Problem to solve :: Please return all lines of the data below containing the string "parameter".

┄┄┄┄┄┄┄┄┄┄

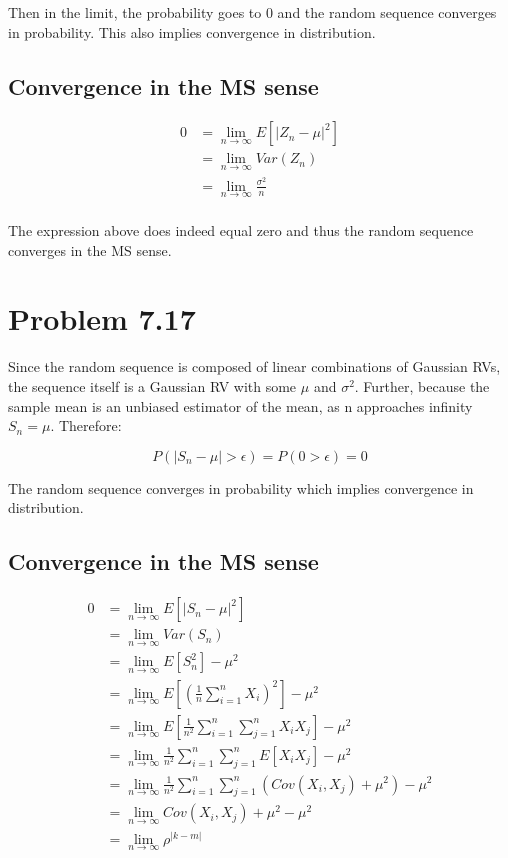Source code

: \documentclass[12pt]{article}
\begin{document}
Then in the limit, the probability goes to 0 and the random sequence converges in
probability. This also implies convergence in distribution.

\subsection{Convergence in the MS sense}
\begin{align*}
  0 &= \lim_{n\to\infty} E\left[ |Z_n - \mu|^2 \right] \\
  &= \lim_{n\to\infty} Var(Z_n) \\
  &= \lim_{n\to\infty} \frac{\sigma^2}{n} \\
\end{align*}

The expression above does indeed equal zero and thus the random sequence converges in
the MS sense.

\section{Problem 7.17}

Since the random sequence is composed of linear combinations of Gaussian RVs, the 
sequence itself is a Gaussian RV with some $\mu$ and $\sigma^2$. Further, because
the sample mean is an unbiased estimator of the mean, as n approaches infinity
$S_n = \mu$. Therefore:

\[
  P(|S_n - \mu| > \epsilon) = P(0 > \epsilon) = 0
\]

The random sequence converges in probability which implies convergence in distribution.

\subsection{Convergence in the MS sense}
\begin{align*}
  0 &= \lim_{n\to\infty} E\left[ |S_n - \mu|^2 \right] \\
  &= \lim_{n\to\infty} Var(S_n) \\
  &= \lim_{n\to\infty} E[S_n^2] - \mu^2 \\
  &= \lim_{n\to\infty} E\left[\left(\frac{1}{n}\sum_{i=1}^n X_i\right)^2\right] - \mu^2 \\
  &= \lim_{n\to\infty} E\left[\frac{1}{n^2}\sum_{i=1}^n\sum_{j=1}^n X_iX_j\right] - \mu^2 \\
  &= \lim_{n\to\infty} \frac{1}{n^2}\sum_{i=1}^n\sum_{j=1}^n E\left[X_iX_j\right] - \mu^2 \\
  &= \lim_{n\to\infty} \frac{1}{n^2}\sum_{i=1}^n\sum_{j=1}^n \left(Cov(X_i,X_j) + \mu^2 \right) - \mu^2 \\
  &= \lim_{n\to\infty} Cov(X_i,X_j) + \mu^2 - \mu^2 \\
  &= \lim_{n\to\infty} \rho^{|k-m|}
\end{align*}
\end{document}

┄┄┄┄┄┄┄┄┄┄

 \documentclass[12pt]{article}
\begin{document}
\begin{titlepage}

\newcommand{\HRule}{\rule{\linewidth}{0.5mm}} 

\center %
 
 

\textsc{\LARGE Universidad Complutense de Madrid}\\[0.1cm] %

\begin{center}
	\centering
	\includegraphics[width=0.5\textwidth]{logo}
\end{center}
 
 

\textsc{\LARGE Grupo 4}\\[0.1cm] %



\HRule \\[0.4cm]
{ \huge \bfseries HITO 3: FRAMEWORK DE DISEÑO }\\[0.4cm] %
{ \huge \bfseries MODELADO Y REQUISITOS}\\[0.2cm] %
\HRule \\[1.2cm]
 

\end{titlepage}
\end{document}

┄┄┄┄┄┄┄┄┄┄

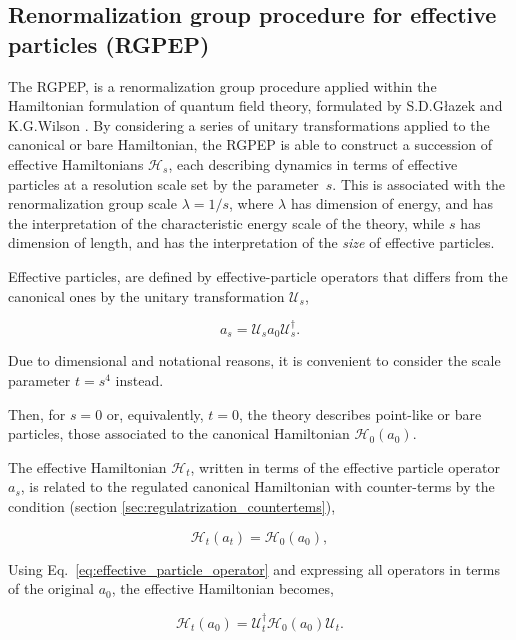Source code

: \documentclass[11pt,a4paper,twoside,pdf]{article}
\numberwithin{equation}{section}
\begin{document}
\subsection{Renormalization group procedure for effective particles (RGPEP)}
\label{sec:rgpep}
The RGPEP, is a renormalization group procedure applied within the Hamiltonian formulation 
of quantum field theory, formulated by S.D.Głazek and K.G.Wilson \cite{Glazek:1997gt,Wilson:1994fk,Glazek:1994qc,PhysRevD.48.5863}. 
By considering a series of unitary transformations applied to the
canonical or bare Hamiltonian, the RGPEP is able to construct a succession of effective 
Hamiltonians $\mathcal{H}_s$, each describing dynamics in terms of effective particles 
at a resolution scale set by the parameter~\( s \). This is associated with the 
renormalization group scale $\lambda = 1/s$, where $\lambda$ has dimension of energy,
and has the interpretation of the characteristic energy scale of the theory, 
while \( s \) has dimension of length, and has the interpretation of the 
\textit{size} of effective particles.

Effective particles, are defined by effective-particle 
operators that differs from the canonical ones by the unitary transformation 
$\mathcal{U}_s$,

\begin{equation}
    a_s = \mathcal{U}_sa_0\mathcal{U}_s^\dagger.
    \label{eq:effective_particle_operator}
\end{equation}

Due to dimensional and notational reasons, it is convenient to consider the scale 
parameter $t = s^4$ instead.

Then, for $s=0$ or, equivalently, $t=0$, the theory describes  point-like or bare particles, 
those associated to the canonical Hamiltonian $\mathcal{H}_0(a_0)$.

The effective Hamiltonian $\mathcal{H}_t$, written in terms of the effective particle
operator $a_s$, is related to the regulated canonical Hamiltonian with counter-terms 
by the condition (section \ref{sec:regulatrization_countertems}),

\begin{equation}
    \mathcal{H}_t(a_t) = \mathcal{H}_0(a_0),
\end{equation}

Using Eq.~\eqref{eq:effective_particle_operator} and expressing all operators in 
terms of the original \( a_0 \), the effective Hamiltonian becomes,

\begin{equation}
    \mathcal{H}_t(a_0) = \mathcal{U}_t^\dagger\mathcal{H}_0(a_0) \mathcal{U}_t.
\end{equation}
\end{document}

┄┄┄┄┄┄┄┄┄┄

Exercise output ::
at a resolution scale set by the parameter~\( s \). This is associated with the 
parameter $t = s^4$ instead.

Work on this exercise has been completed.